Sur les vols intérieurs, les compagnies locales font régulièrement du « surbooking » lorsqu’elles ont dû annuler des vols. « Les Occidentaux qui travaillent pour les Nations unies ou pour des ONG vont rater leur vol parce qu’ils ne veulent pas payer de bakchich alors que les Chinois vont passer devant tout le monde en agitant leurs billets pour montrer qu’ils sont prêts à "lâcher" ce qu’il faut, estime un homme d’affaires nigérian. Ils sont complètement désinhibés face à la corruption ».

« Ce type de désinhibition aide grandement à négocier des contrats avec les autorités nigérianes au niveau fédéral comme au niveau local. C’est pour cela qu’ils obtiennent autant de marchés, estime un ministre de l’État d'Ogun. D’autant que les entreprises occidentales font l’objet de contrôles de plus en plus sévères dans leur pays d’origine ».

Rénovation du rail

Pékin fait tout particulièrement les yeux doux à l’État de Lagos, dont le produit intérieur brut (PIB) équivaut à lui seul à celui du Sénégal, du Cameroun et de la Côte d’Ivoire réunis. Depuis peu, Pékin invite le ban et l’arrière-ban des personnalités nigérianes à découvrir les « charmes de l’Empire du Milieu ».

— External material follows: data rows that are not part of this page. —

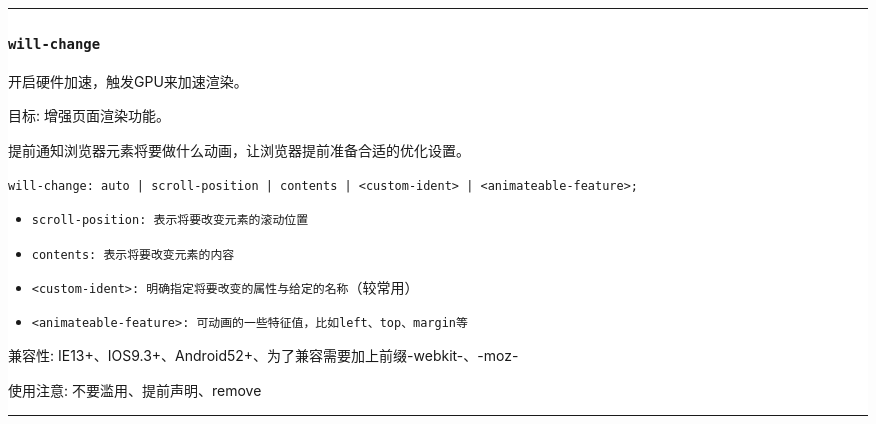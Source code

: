 

***


<a name="6c">


### `will-change`

开启硬件加速，触发GPU来加速渲染。

目标: 增强页面渲染功能。


提前通知浏览器元素将要做什么动画，让浏览器提前准备合适的优化设置。


`will-change: auto | scroll-position | contents | <custom-ident> | <animateable-feature>;`

- `scroll-position: 表示将要改变元素的滚动位置`

- `contents: 表示将要改变元素的内容`

- `<custom-ident>: 明确指定将要改变的属性与给定的名称`（较常用）

- `<animateable-feature>: 可动画的一些特征值，比如left、top、margin等`

兼容性: IE13+、IOS9.3+、Android52+、为了兼容需要加上前缀-webkit-、-moz-

使用注意: 不要滥用、提前声明、remove



***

« Les Chinois veulent sans cesse nous faire des cadeaux, confesse un ministre de l’État de Lagos récemment invité en Chine. Ils souhaitent participer à tous les événements que nous organisons. Ils insistent tellement pour se rapprocher de nous que cela finit par nous inquiéter ».

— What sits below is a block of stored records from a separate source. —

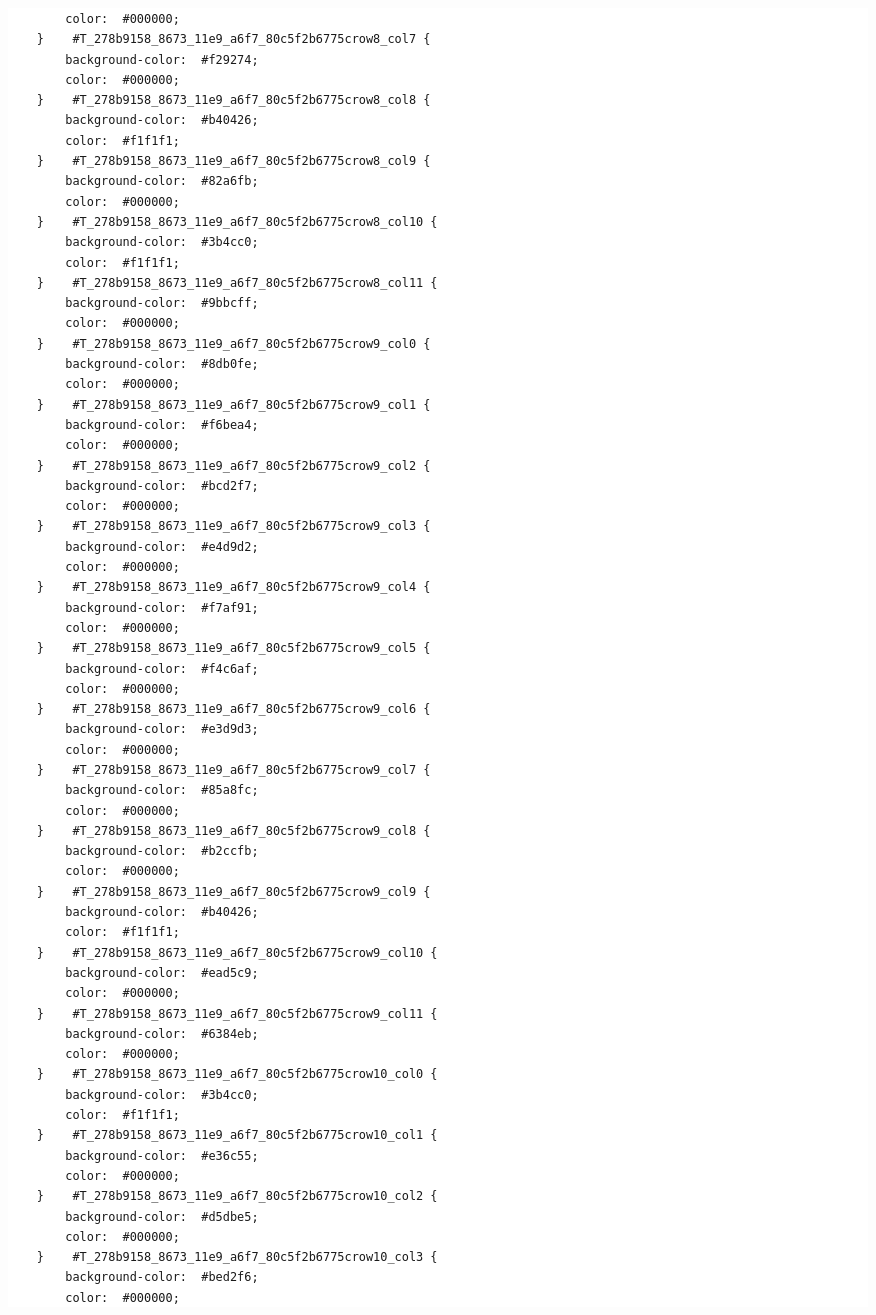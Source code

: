             color:  #000000;
        }    #T_278b9158_8673_11e9_a6f7_80c5f2b6775crow8_col7 {
            background-color:  #f29274;
            color:  #000000;
        }    #T_278b9158_8673_11e9_a6f7_80c5f2b6775crow8_col8 {
            background-color:  #b40426;
            color:  #f1f1f1;
        }    #T_278b9158_8673_11e9_a6f7_80c5f2b6775crow8_col9 {
            background-color:  #82a6fb;
            color:  #000000;
        }    #T_278b9158_8673_11e9_a6f7_80c5f2b6775crow8_col10 {
            background-color:  #3b4cc0;
            color:  #f1f1f1;
        }    #T_278b9158_8673_11e9_a6f7_80c5f2b6775crow8_col11 {
            background-color:  #9bbcff;
            color:  #000000;
        }    #T_278b9158_8673_11e9_a6f7_80c5f2b6775crow9_col0 {
            background-color:  #8db0fe;
            color:  #000000;
        }    #T_278b9158_8673_11e9_a6f7_80c5f2b6775crow9_col1 {
            background-color:  #f6bea4;
            color:  #000000;
        }    #T_278b9158_8673_11e9_a6f7_80c5f2b6775crow9_col2 {
            background-color:  #bcd2f7;
            color:  #000000;
        }    #T_278b9158_8673_11e9_a6f7_80c5f2b6775crow9_col3 {
            background-color:  #e4d9d2;
            color:  #000000;
        }    #T_278b9158_8673_11e9_a6f7_80c5f2b6775crow9_col4 {
            background-color:  #f7af91;
            color:  #000000;
        }    #T_278b9158_8673_11e9_a6f7_80c5f2b6775crow9_col5 {
            background-color:  #f4c6af;
            color:  #000000;
        }    #T_278b9158_8673_11e9_a6f7_80c5f2b6775crow9_col6 {
            background-color:  #e3d9d3;
            color:  #000000;
        }    #T_278b9158_8673_11e9_a6f7_80c5f2b6775crow9_col7 {
            background-color:  #85a8fc;
            color:  #000000;
        }    #T_278b9158_8673_11e9_a6f7_80c5f2b6775crow9_col8 {
            background-color:  #b2ccfb;
            color:  #000000;
        }    #T_278b9158_8673_11e9_a6f7_80c5f2b6775crow9_col9 {
            background-color:  #b40426;
            color:  #f1f1f1;
        }    #T_278b9158_8673_11e9_a6f7_80c5f2b6775crow9_col10 {
            background-color:  #ead5c9;
            color:  #000000;
        }    #T_278b9158_8673_11e9_a6f7_80c5f2b6775crow9_col11 {
            background-color:  #6384eb;
            color:  #000000;
        }    #T_278b9158_8673_11e9_a6f7_80c5f2b6775crow10_col0 {
            background-color:  #3b4cc0;
            color:  #f1f1f1;
        }    #T_278b9158_8673_11e9_a6f7_80c5f2b6775crow10_col1 {
            background-color:  #e36c55;
            color:  #000000;
        }    #T_278b9158_8673_11e9_a6f7_80c5f2b6775crow10_col2 {
            background-color:  #d5dbe5;
            color:  #000000;
        }    #T_278b9158_8673_11e9_a6f7_80c5f2b6775crow10_col3 {
            background-color:  #bed2f6;
            color:  #000000;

La Chine contribue déjà à refaçonner le Nigeria. Elle réhabilite notamment les voies ferrées, longtemps restées en déshérence. La ligne Abuja-Kaduna a ainsi vu le jour en 2016. La capitale fédérale est désormais reliée à l’un des poumons économiques du nord du pays.

La Chine a également promis de réhabiliter la ligne ferroviaire Lagos-Ibadan, d’une importance vitale puisqu’elle raccordera les deux plus grandes villes du sud-ouest, Lagos et ses 22 millions d’habitants, et Ibadan, qui en compte plus de 10 millions. Autre projet de taille : celui d’achever prochainement à Abuja le premier métro du Nigeria.

La présence chinoise est aussi marquée dans le nord du pays, déserté par les Occidentaux depuis près d’une décennie du fait des attaques de Boko Haram et de la hausse de la criminalité.

Satellites en cadeau

Signe des temps, la Chine vient d’annoncer, début janvier, qu’elle « offrait » deux satellites au Nigeria, d’une valeur de 550 millions de dollars. En échange, elle prendra une participation, dont la hauteur n’a pas été communiquée, dans Nigcomsat, la société en charge de la gestion des communications par satellite du pays.

Officiellement, il s’agit seulement pour la Chine de « faire des affaires » et de « saisir des opportunités financières ». Mais derrière la volonté de développer dans ce « pays-clé » sur le continent, une politique d’influence apparait clairement.

Ainsi la transition numérique au Nigeria, en matière notamment de télévision, est gérée par des entreprises issues de l'Empire du Milieu. StarTimes, une entreprise chinoise qui domine le marché de la télévision numérique par satellite dans le nord du Nigeria a écarté de son bouquet nombre de médias occidentaux.

Elle met en avant des programmes de la Télévision centrale de Chine (CCTV) en anglais, en mandarin ou en français. Même l’abonné qui n'a pas payé son forfait à StarTimes continue de recevoir CCTV dans ces trois langues.

Rivalité avec Washington

Ultime pied de nez à l’Amérique, Pékin envisage aussi d’ouvrir une école de cinéma à Lagos, sur les terres de « Nollywood », au cœur de l’industrie du cinéma qui a pris pour modèle Hollywood. La montée en puissance de la Chine au Nigeria ne laisse pas Washington indifférent bien au contraire.

Dans les milieux diplomatiques, il se susurre que le désamour de Washington à l’égard de Goodluck Jonathan et le soutien appuyé des États-Unis à son rival lors de la présidentielle de 2015 trouve en partie son origine dans la politique jugée « trop prochinoise » de l'ex-président.

Mais avec son successeur, Muhammadu Buhari, élu en avril 2015, la donne n’a pas beaucoup changé. Confronté aux réticences de l’Occident à lui prêter de l’argent, Abuja se tourne de plus en plus fréquemment vers Pékin. Au Nigeria, tout le monde a compris que l’Empire du Milieu est là pour rester et étendre son influence. Quoi qu’en pense ou qu’en dise Washington.